# Thread: Extrema on an interval find critical numbers

1. ## Extrema on an interval find critical numbers

I am having some trouble with this problem:

(x-1)/(x+3)

After I have evaluated the problem, no critical numbers exist. But according to the multiple choice answer it states there a critical number.

This is my understanding of critical numbers:

if f'(c)= 0 or f'(c)= undefined and c lies in the domain of the function of f(x)

a critical number exist.

According to everything I done, f'(x) = -3 this number is undefined and also undefined at f(x) so the number is not a critical number.

Could someone verify this for me before I present this to the teacher?

Thanks!

2. Alright so f(x)=(x-1)/(x+3), so to find f '(x) use the quotient rule.

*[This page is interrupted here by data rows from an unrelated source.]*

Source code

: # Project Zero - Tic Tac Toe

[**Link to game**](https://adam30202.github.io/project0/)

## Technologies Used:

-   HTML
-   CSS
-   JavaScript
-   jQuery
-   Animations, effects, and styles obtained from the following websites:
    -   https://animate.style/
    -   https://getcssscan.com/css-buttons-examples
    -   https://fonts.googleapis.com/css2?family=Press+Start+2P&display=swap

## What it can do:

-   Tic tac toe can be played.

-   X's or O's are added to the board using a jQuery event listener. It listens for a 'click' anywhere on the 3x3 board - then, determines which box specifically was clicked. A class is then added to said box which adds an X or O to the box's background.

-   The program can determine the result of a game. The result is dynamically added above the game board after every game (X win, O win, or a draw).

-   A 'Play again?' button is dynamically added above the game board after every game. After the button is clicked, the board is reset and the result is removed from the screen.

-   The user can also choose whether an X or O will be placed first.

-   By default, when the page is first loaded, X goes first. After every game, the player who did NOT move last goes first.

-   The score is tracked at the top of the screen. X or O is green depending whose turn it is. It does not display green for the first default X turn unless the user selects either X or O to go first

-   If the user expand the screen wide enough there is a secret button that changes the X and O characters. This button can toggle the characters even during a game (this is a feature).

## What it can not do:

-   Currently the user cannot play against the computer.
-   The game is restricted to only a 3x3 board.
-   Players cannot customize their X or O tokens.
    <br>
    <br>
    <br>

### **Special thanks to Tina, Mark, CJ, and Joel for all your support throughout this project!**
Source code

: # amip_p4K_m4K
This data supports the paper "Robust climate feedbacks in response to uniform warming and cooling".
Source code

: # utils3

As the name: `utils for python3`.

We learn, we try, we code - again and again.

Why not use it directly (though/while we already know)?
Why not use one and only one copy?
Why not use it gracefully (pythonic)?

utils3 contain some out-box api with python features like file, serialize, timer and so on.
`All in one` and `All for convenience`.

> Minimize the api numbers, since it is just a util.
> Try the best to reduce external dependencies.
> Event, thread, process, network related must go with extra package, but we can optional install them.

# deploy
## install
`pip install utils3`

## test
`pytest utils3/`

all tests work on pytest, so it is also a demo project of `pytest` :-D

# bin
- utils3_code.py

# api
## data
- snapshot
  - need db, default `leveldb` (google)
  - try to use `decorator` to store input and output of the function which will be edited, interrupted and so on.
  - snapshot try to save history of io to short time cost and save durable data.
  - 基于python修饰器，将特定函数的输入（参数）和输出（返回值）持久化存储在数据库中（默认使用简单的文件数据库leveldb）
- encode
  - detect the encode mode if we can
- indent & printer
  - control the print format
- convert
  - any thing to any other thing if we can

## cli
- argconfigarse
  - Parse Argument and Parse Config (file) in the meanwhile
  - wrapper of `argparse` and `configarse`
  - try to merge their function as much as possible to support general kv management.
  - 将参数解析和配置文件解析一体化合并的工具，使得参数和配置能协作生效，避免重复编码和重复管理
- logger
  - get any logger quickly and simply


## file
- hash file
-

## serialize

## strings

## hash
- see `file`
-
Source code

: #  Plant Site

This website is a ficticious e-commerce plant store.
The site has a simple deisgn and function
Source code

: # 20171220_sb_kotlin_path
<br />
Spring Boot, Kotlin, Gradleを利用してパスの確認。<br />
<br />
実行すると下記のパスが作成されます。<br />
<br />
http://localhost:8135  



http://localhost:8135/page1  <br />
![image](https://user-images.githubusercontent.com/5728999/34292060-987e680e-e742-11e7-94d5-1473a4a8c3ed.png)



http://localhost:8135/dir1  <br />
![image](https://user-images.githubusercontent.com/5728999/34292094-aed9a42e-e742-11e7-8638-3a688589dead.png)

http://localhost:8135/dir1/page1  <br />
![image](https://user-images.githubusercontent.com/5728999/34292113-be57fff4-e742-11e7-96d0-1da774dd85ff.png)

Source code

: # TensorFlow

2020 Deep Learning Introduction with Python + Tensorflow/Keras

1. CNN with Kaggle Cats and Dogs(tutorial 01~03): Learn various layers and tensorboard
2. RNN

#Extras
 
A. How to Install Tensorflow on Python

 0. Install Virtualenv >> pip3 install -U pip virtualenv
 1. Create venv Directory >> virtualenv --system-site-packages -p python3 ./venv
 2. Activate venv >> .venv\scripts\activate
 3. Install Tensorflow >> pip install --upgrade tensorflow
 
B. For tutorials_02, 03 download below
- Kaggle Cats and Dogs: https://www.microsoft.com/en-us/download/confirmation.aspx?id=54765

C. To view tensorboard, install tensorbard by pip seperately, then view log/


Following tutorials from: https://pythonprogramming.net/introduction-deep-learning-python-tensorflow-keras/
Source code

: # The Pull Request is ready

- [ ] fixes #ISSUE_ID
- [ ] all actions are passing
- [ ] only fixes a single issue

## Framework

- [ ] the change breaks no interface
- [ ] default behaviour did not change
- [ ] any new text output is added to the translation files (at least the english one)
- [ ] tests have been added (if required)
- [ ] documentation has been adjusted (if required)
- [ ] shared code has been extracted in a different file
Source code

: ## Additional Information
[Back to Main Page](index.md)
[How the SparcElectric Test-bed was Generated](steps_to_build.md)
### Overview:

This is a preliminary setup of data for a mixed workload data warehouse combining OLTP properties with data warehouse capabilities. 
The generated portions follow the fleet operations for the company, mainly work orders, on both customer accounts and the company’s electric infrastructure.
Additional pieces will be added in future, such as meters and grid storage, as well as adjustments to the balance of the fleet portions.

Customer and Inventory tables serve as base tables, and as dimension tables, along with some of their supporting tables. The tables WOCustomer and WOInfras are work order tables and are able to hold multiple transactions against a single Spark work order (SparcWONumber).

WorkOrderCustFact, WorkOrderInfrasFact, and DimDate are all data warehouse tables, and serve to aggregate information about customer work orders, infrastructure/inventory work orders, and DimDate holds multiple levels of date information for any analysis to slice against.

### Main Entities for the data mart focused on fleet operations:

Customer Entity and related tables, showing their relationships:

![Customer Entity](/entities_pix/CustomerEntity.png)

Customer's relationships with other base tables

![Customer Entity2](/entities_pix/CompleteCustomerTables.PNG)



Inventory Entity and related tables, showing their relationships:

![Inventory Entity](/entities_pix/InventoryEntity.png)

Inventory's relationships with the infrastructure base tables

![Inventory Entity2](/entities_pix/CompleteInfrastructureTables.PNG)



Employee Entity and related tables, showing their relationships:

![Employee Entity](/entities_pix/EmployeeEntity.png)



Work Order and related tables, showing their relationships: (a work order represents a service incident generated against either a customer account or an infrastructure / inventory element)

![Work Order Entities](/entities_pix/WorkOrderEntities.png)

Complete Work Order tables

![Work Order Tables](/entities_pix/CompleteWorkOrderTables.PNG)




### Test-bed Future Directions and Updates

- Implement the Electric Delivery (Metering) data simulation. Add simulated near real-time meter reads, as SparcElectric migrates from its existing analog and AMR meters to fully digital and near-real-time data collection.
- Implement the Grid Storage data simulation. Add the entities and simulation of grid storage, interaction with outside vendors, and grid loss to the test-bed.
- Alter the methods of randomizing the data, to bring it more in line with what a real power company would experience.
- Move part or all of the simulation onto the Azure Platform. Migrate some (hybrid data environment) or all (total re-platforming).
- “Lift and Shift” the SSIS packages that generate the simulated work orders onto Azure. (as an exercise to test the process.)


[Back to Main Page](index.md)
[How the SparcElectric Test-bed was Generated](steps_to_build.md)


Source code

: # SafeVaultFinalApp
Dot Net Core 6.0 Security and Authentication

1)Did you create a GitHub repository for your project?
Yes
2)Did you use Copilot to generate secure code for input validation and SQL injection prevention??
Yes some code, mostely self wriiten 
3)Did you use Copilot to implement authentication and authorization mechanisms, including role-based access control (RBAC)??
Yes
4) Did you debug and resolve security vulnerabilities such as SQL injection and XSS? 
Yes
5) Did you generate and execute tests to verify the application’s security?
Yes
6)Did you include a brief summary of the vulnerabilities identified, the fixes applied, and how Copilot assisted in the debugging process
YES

So f '(x)=[(x+3)(1)-(x-1)(1)]/(x+3)^2 = 4/(x+3)^2

so from there you should be able to identify critical points

3. $f(x) = \frac{x-1}{x+3}$

$f '(x) = \frac{(x+3)(1)-(1)(x-1)}{(x+3)^2} = \frac{4}{(x+3)^2}$

Now you should be able to continue. I am not sure how you got your derivative to be -3. Because this is a fraction you should use the quotient rule.